According to WDDTY, Werbach trained as a psychiatrist and is an expert in nutritional and botanical influences on illness and mental illness. He has held a faculty appointment at the UCLA School of Medicine and served as president of the Biofeedback Society as California in 1977.

His book Healing Through Nutrition claims to provide the nutritional roots and cures for 50 common illnesses, from the common cold to cancer. Werbach’s other titles include Nutritional Influences on Illness, Nutritional Influences on Mental Illness, Botanical Influences on Illness and Healing with Food.

Dr Patrick Kingsley

According to WDDTY, Kingsley is a retired GP who specialised in ‘treating the incurables’, especially those with cancer and multiple sclerosis. He is no longer registered with the GMC but he persists in using the title ‘Dr’ and continues to recommend dubious treatments to the vulnerable and desperately ill. Such treatments include intravenous vitamin C and intravenous hydrogen peroxide ‘oxygen therapy’.

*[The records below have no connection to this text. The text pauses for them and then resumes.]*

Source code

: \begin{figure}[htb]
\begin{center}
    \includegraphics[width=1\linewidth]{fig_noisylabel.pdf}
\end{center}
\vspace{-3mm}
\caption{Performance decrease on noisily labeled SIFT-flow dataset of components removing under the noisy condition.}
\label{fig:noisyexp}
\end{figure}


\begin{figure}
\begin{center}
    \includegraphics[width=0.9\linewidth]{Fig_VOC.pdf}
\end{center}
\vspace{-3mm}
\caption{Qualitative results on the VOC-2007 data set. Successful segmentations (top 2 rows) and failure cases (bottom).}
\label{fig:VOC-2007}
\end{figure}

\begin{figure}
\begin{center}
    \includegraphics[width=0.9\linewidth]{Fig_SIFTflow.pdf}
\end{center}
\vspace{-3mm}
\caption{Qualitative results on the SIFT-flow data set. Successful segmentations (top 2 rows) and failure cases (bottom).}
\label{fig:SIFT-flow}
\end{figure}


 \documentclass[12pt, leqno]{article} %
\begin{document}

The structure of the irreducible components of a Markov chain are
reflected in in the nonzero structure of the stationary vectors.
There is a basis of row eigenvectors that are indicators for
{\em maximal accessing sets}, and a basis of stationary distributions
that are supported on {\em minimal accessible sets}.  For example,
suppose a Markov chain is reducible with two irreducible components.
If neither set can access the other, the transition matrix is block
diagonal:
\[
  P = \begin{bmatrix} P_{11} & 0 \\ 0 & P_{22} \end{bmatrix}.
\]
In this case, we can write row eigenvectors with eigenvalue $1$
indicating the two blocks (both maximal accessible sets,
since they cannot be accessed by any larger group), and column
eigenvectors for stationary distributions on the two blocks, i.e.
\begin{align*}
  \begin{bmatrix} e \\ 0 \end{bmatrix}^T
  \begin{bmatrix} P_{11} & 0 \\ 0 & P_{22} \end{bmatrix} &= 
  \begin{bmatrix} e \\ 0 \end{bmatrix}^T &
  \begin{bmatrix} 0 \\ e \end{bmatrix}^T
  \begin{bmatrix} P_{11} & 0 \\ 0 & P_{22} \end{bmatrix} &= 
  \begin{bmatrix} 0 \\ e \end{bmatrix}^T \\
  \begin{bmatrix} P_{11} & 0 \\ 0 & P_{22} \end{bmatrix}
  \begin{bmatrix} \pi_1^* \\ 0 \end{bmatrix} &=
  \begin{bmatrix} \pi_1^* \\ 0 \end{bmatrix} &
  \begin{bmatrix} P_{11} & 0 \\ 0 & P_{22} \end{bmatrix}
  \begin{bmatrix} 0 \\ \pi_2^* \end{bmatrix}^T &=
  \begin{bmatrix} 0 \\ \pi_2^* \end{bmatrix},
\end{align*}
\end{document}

According to the website advertising his book, The New Medicine, Kingsley claims to have treated more than 3000 ‘end stage’ cancer patients and lost very few. Kingsley was a speaker at the controversial Totnes Cancer Conference last November

Dr Harald Gaier

According to What Doctors Don’t Tell You, Gaier is arguably the UK’s most knowledgeable practitioner of the major alternative medical disciplines and is registered in the UK as an osteopath, homeopath, acupuncturist, naturopath and medical herbalist and was on the Research Committee of the Prince of Wales’ Foundation for Integrated Health as a naturopathic physician.

He is not registered as a doctor with the GMC.

Gaier’s website advertises “scientifically proven alternative medicine, paired with orthodox diagnostic tests”. However, the tests mentioned on his site are neither scientifically proven nor orthodox.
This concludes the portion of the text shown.